Air quality tests are one of the most important parts of maintaining an HVAC system. If the air quality dips below healthy standards, it’ll worsen asthma, increase cancer risks, and cause numerous respiratory problems. Fortunately, you can hire a professional or perform your own air quality test at home.
An air quality test is performed by checking the radon and carbon monoxide levels in the air. Air quality monitors check for hazardous particulates in the air, including mold and various contaminants. It’s also important to look for visual signs, including mold, dust, and buildup in the air filter.
Throughout this post, you’ll find out how air quality tests are performed and what you can do with the results. Enjoy!
Carbon Monoxide Inspections
Carbon monoxide poison is one of the most well-known problems related to poor indoor air quality. It’s often caused by gas leaks. Most building codes require carbon monoxide detectors, especially around kitchens, water heaters, and all other appliances that deal with gas.
SciJinks shows you should always check your carbon monoxide detector to ensure the air quality is in good condition. If there’s too much carbon monoxide in the air, you need to hire a professional to check for gas leaks. You should also open the windows and doors to let as much carbon monoxide escape as possible.
Here are a few symptoms of excess carbon monoxide in the air:
- Excessive fatigue or tiredness
- Gas-related odors (carbon monoxide is odorless, but it has a unique scent added to it to let people know if there’s a gas leak)
- Frequent headaches or eye pain
- Chest pain
Many air quality monitors check the carbon monoxide levels, but they typically don’t check the box of having a CO detector in a living space. Ensure you have the necessary detectors, especially if you intend to have a professional air quality technician inspect your house. That will likely be the first thing an HVAC tech tells you about.
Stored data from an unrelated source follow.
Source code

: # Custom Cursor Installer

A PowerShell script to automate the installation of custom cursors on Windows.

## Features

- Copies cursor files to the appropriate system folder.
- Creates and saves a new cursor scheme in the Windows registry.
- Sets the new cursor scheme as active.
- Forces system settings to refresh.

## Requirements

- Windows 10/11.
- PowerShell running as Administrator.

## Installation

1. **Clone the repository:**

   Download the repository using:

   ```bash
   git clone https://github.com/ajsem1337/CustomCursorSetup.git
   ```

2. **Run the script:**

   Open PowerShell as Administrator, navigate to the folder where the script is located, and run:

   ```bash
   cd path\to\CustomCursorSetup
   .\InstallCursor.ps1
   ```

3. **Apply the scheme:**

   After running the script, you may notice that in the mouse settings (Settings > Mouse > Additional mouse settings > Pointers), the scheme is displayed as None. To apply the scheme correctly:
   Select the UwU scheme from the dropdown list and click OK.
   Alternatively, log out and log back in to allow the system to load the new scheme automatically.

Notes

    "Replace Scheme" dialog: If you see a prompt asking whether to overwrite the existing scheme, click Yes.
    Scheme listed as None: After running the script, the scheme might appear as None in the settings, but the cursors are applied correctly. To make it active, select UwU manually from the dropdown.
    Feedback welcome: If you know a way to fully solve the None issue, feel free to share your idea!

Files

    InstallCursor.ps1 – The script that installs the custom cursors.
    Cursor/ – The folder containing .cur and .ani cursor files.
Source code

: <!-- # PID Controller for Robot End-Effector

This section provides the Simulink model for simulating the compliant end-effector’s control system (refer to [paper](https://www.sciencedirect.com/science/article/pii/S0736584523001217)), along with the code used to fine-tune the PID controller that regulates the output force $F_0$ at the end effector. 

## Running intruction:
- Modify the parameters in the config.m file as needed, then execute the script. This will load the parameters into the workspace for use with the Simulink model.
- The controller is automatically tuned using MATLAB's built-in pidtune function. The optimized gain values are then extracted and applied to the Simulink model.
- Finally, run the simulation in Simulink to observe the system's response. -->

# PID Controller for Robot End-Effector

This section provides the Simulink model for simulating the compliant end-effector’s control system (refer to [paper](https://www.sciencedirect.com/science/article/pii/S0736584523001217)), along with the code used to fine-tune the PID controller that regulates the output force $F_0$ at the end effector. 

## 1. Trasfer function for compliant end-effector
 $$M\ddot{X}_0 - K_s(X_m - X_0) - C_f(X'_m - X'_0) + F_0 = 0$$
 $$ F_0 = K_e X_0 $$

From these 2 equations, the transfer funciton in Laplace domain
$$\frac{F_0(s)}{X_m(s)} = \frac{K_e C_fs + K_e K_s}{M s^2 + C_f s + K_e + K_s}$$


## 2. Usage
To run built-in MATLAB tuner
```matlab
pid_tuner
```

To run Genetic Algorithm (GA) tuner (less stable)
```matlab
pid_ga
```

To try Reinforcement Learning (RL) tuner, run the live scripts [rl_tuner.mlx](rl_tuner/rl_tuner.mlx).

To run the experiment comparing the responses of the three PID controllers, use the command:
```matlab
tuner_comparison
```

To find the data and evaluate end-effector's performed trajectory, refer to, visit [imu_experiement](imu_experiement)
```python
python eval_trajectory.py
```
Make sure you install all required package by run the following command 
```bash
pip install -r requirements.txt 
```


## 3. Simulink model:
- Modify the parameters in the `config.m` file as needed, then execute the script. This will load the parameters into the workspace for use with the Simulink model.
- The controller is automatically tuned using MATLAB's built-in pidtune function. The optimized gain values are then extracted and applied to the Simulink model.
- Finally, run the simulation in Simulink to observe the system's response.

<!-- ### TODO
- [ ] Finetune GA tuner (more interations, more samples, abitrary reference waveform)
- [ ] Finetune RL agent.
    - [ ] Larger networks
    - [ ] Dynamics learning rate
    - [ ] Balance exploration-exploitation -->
Read: Can Black Mold Grow In Window Air Conditioners?
Using an Indoor Air Quality Monitor
Indoor air quality monitors are all-around universal test kits that check your home’s air quality. They’re used by professionals and at-home DIYers alike. Safewise recommends that everyone uses an indoor air quality monitor frequently. They’ll let you know what’s too high, what needs to be replaced, and how you can maintain your home’s air quality.
For the most advanced system, try the Smart Air Quality Monitor by Amazon. It’s compatible with Alexa and tests the air quality in multiple rooms. You can connect it to the provided app on your smartphone to analyze VOCs, humidity, ambient temperature, and carbon monoxide levels. This device also lets you check the air’s particle density.
VOCs (volatile organic compounds) are added by various scented products and almost anything that uses harsh chemicals. They’re known to cause cancer and many other respiratory issues. You can get rid of the VOCs in your home by getting rid of these products and ventilating your home with a high-quality HVAC system for optimal filtration.
That being said, there are a few other things you should consider aside from VOCs and carbon monoxide. Read on to learn about a naturally-occurring element that can cause disastrous health conditions if it’s left unchecked.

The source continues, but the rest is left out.